Should I resolve never to answer a telephone survey again?

I'm on the do-not-call list, and when I get a call that slips through one of the loopholes, I usually cut it right off. We do not accept phone solicitations. That's a stock phrase at my end. We do not accept computer-dialed calls at this number. That's what I say when I answer and there's a lag in the response time. But I am sometimes willing to respond to a survey. After last night, however, I think I'm going to add a new stock phrase: We don't do surveys.

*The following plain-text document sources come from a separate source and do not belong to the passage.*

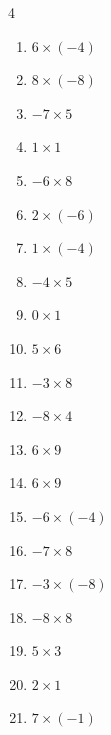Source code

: \begin{multicols}{4}
\begin{enumerate}
\columnbreak %

  \item $6\times (-4)$
        \phantom{$=-24$}

  \item $8\times (-8)$
        \phantom{$=-64$}

  \item $-7\times 5$
        \phantom{$=-35$}

  \item $1\times 1$
        \phantom{$=1$}

  \item $-6\times 8$
        \phantom{$=-48$}

  \item $2\times (-6)$
        \phantom{$=-12$}

  \item $1\times (-4)$
        \phantom{$=-4$}

  \item $-4\times 5$
        \phantom{$=-20$}

  \item $0\times 1$
        \phantom{$=0$}

  \item $5\times 6$
        \phantom{$=30$}

  \item $-3\times 8$
        \phantom{$=-24$}

  \item $-8\times 4$
        \phantom{$=-32$}

  \item $6\times 9$
        \phantom{$=54$}

  \item $6\times 9$
        \phantom{$=54$}

  \item $-6\times (-4)$
        \phantom{$=24$}

  \item $-7\times 8$
        \phantom{$=-56$}

  \item $-3\times (-8)$
        \phantom{$=24$}

  \item $-8\times 8$
        \phantom{$=-64$}

  \item $5\times 3$
        \phantom{$=15$}

  \item $2\times 1$
        \phantom{$=2$}

  \item $7\times (-1)$
        \phantom{$=-7$}


\end{enumerate}
\end{multicols}
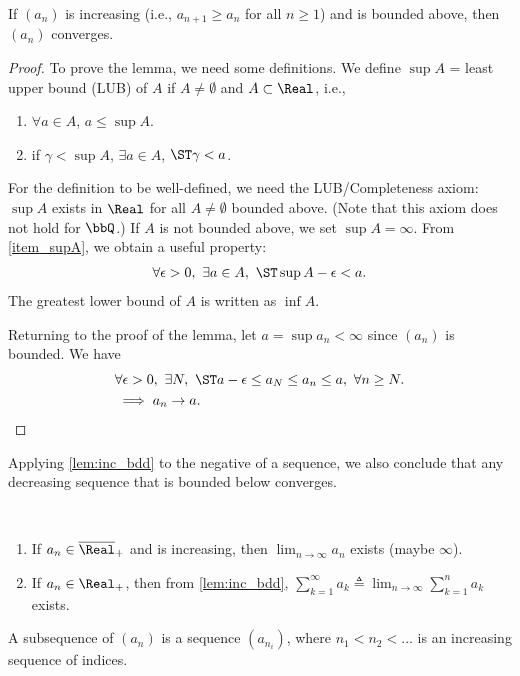 \documentclass[../aipt.tex]{subfiles}
\begin{document}
\begin{Lemma}\label{lem:inc_bdd}
If $(a_n)$ is increasing (i.e., $a_{n+1} \geq a_n$ for all $n\geq1$) and is bounded above, then $(a_n)$ converges.
\end{Lemma}
\begin{proof}
To prove the lemma, we need some definitions. We define $\sup{A}$ = least upper bound (LUB) of $A$ if $ A\neq \emptyset$ and $A \subset\Real$, i.e., 
\begin{enumerate}[1)]
\item $\forall a \in A$, $a \leq \sup{A}$.
\item if $\gamma < \sup{A}$, $\exists a \in A$, $\ST \gamma < a$. \label{item_supA}
\end{enumerate}
For the definition to be well-defined, we need the \rm{LUB/Completeness axiom}: $\sup{A}$ exists in $\Real$ for all $A\ne\emptyset$ bounded above. (Note that this axiom does not hold for $\bbQ$.) If $A$ is not bounded above, we set $\sup A = \infty$. From \cref{item_supA}, we obtain a useful property:
\begin{align*}
\forall \epsilon > 0,\ \exists a \in A,\ \ST \sup{A} - \epsilon < a.
\end{align*}
The greatest lower bound of $A$ is written as $\inf A$.

Returning to the proof of the lemma, let $a = \sup{a_n} < \infty$ since $(a_n)$ is bounded. We have 
\begin{align*}
&\forall \epsilon > 0,\ \exists N,\ \ST a - \epsilon \leq a_N \leq a_n \leq a,\ \forall n \geq N. \\
&\implies a_n \to a.
\end{align*}
\end{proof}
Applying \cref{lem:inc_bdd} to the negative of a sequence, we also conclude that any decreasing sequence that is bounded below converges.

\begin{Remark}\
\begin{enumerate}
	\item If $a_n\in \overline{\Real}_+$ and is increasing, then $\lim_{n\to\infty} a_n$ exists (maybe $\infty$).
	\item If $a_n\in\Real_+$, then from \cref{lem:inc_bdd}, $\sum_{k=1}^\infty a_k \triangleq \lim_{n\to\infty} \sum_{k=1}^n a_k$ exists. 
\end{enumerate}
\end{Remark}

\begin{Definition}
A subsequence of $(a_n)$ is a sequence $(a_{n_i})$, where $n_1 < n_2 < \ldots$ is an increasing sequence of indices.
\end{Definition}
\end{document}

I agreed to do a survey, even though I didn't recognize the name of the organization or ask any questions about it. I answered a few questions: how likely am I to vote, my opinion of George Bush, my opinion of Jim Doyle, my opinion of Mark Green (Doyle's Republican challenger in the Wisconsin governor's race). On the latter two questions, I wanted an answer right in the middle, but I couldn't get any closer to the middle than "slightly favorable" or "slightly unfavorable." I said I needed a middle choice. The next question was something like: "Do you think Jim Doyle fights for the middle class?" Now, I think that's a bogus question. Instead of saying, I'm not taking this survey, I once again say I need a choice in the middle. At that point, my questioner says "Thank you for your participation" and rejects me!

On reflection, I assume it was a Doyle campaign operation, seeking to identify voters to prompt to vote on election day. I think it's a fraud to purport to be a survey when that is not your real purpose, and rejecting me before I got it together to reject them irks me so much, I feel like holding it against Doyle. [NOTE: Based on the comments, I believe the call was tied to the Green campaign, so I feel like holding it against Green.]

I don't like to ruin things for the legitimate surveys out there, but I feel ripped off. Should I refuse all surveys in the future or just resolve to be aggressive at that outset and interrogate the telephoner about the nature of the survey? That's a lot of trouble. A phone call disturbs me at home. Why should I permit it to make further inroads into my serenity by dragging me into the role of suspicious interrogator?